Kleinberg suggests that the method could be applied to weblogs to track new social trends. For example, identifying word bursts in the hundreds of thousands of personal diaries now on the web could help advertisers quickly spot an emerging craze.
Hot or not

The algorithms used to identify these sudden bursts are relatively simple, but very powerful, says Christos Papadimitriou, at the University of California at Berkeley.

"The key is to find unexpected changes in the frequency of the appearance of words," he told New Scientist. Papadimitriou agrees the method could prove valuable when searching for new trends in weblogs.

The approach could also be applied to sifting through other types of information. Identifying word bursts within email messages sent to a company's customer support address might help maintenance staff spot a major new problem.

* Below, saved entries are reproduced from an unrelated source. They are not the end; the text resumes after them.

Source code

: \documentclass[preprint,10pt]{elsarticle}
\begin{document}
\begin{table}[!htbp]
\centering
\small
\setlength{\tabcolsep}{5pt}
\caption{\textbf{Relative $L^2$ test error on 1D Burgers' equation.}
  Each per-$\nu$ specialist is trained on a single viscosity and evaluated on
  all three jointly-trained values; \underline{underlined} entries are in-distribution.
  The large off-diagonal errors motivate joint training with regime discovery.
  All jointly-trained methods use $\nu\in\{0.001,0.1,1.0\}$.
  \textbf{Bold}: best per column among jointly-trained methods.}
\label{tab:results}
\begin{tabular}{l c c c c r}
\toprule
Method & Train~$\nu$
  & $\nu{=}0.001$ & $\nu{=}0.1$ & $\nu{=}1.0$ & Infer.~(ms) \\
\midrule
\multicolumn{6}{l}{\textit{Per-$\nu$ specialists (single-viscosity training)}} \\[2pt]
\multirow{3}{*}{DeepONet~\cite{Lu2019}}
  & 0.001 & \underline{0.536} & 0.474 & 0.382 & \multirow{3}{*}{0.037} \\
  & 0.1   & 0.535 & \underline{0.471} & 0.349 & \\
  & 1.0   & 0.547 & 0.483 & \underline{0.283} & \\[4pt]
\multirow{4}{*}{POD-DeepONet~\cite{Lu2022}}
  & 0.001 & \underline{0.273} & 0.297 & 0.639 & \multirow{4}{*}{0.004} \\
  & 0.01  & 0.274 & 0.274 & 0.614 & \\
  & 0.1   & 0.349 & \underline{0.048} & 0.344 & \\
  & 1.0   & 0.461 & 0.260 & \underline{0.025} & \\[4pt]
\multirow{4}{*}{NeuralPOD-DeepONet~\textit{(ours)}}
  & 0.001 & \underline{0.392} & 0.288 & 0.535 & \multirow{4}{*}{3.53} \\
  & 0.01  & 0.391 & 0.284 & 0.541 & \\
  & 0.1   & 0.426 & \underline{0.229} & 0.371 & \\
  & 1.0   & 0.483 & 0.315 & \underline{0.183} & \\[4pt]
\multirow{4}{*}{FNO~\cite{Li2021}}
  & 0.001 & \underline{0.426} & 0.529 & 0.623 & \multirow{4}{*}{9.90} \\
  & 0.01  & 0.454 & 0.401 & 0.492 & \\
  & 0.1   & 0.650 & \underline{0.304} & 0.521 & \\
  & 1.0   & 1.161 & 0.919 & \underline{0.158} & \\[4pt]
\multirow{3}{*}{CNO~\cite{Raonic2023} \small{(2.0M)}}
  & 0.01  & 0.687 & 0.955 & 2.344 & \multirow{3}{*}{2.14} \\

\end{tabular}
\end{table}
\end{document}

Researchers at Google, the world's most widely used internet search engine, have already shown that identifying spikes in search terms can be used to track the spread of news and rumours around the world. The algorithms that run Google's automated news aggregation service remain secret, but it is not difficult to imagine that word bursts could, or do, have a useful role.
British savages

In a simple historical test of the technique, Kleinberg analysed all the annual State of the Union addresses given by US Presidents since 1790. He found that particular word "bursts" could indeed be linked to important events at the time the speeches were delivered.

In the years that immediately followed the American Revolution, for example, sudden bursts in the use of words such as "militia", "British" and "savages" are found.

From 1930 to 1937 a spike in the use of the word "depression" is seen. And from 1949 to 1959 "atomic" is the word with the greatest "burstiness". Later in the 20th century, words such as "Vietnam", "Soviet", "communist" and "Afghanistan" increase sharply in usage.

Kleinberg presents his findings on Tuesday at the American Association for the Advancement of Science's annual meeting in Denver, Colorado.